As for data, both panelists talked about data beyond the Internet, proprietary data, and how to avoid hitting a data wall.
Morcos said there’s a lot of “juice” you can get out of existing data, just by working with it in different ways, and then there’s synthetic data as well.
“I really believe we’re going to be in a world where every enterprise will be able to train its own models for a million dollars, which is really not very much, and be able to access its proprietary data in this really critical and important way,” he said. “You hear the story a lot. ‘We’ve run out of data. We mined the Internet. The Internet is done.’ Well, first of all, the internet is a very, very small minority of the total data that exists in the world.”
His company, he noted, is finding ways to assist clients in this sort of process.
“The vast majority of data in the world is proprietary, and sitting on company servers, and we want to help companies actually unlock the ability to access that data and get value out of it,” he added. “(Also,) the data wall really only matters if we’re using our existing data sets to maximum utility, and we are very, very, very far from that.”
Vu agreed, and talked about a model that her own company is pursing.

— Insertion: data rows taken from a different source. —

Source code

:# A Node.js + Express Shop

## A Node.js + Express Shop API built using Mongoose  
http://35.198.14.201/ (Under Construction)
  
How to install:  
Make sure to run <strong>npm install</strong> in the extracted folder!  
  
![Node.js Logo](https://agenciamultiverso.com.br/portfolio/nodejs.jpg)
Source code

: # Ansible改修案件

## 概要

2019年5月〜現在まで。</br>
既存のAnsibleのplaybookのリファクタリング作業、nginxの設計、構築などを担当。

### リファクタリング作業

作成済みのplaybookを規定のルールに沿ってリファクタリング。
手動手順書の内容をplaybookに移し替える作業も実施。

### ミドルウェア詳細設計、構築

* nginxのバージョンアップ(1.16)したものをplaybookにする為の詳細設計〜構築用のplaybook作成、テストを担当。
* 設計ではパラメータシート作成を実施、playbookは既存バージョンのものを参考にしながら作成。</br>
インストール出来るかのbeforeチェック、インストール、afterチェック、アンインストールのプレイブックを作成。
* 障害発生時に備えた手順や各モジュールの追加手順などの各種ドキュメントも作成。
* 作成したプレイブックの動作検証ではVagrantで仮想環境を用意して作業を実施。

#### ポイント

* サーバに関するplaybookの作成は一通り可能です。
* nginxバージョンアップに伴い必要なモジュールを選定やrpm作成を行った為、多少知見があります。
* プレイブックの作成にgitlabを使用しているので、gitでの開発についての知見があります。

“We’re very early days in terms of being able to unlock the data that we have, particularly within the enterprise,” she said, sharing a strategy that involves casting a wider net. “We do actually spend time investing in businesses that maybe are not AI-first or AI-native, but we call it ‘AI-accelerated,’” she said.
AI Jargon
I also learned some terms here, listening to these two talk about data use. “Benchmaxing,” for one, is when systems do well on benchmarks, but not in the real world. Morcos suggested this can be due to too much synthetic data.
“You ask a model, ‘hey, produce some data points about biology’ or whatever, and you ask it to produce this,” he said. “In this case, all the information is coming from the model itself. And this means that you can only ever teach a model something that the synthetic data generating model already understood. So in this way, you view this form of synthetic data as model distillation in disguise, via that synthetic data. This is what we see most commonly used.”

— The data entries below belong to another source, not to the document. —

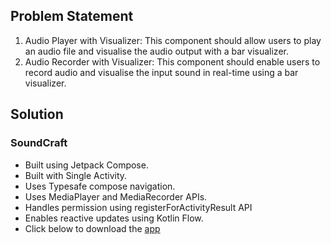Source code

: ## Problem Statement

1. Audio Player with Visualizer: This component should allow users to play an audio file and visualise the
   audio output with a bar visualizer.
2. Audio Recorder with Visualizer: This component should enable users to record audio and visualise the input
   sound in real-time using a bar visualizer.

## Solution
### SoundCraft
- Built using Jetpack Compose.
- Built with Single Activity.
- Uses Typesafe compose navigation.
- Uses MediaPlayer and MediaRecorder APIs.
- Handles permission using registerForActivityResult API
- Enables reactive updates using Kotlin Flow.
- Click below to download the [app](https://github.com/gupta-shrinath/SoundCraft/raw/refs/heads/main/apk/soundcraft.apk)
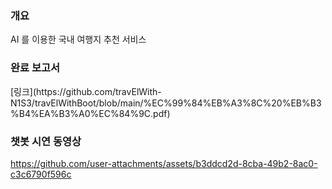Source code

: <H3>개요</H3>
AI 를 이용한 국내 여행지 추천 서비스   

<H3>완료 보고서</H3>
[링크](https://github.com/travElWith-N1S3/travElWithBoot/blob/main/%EC%99%84%EB%A3%8C%20%EB%B3%B4%EA%B3%A0%EC%84%9C.pdf)

<h3>챗봇 시연 동영상</h3>

https://github.com/user-attachments/assets/b3ddcd2d-8cba-49b2-8ac0-c3c6790f596c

Then there’s something called “rephrasing,” where companies take existing data and put it into new formats in order to feed AI better. Discussing this in detail, Morcos talked about how companies work on rephrasing, and what’s important as you move through this process.
First, he said, you have to identify the data.
Then small models can go to work manipulating these data points for a fresh approach.
“We built a system that can now be applied to companies proprietary data,” he explained.
“So rather than that just being a synthetic data set, you can now, as a company, feed in your own data and have that be augmented and rephrased at scale, in a really effective way. And we can do that for pretty low cost.”
Into the Future
Choi asked the panelists what they see in the future of AI.
Vu mentioned robotics, and applied intelligence.
Morcos mentioned a sort of AI dynamism that’s going to move the goalposts.
“We’re going to move towards a world where all models are constantly being fine-tuned on incoming data,” he said.
The Predictions of Data Use
I thought this panel was quite good for helping us to think through data limitations. If this analysis is correct, we will not hit a data wall anytime soon. We’ll figure out how to work with existing data points, as well as synthetic data, and grow the playground for AI to expand against that potentially limiting factor.
And once again it will feel like the sky is the limit in AI applications and use cases.
As for open source and closed source models, we’ll have to watch whether companies embrace the vendor lock-in that comes with a closed system, or community access that a company has with open source designs.
Data privacy and security will be paramount.
So think about this in the rollout of new exciting AI systems.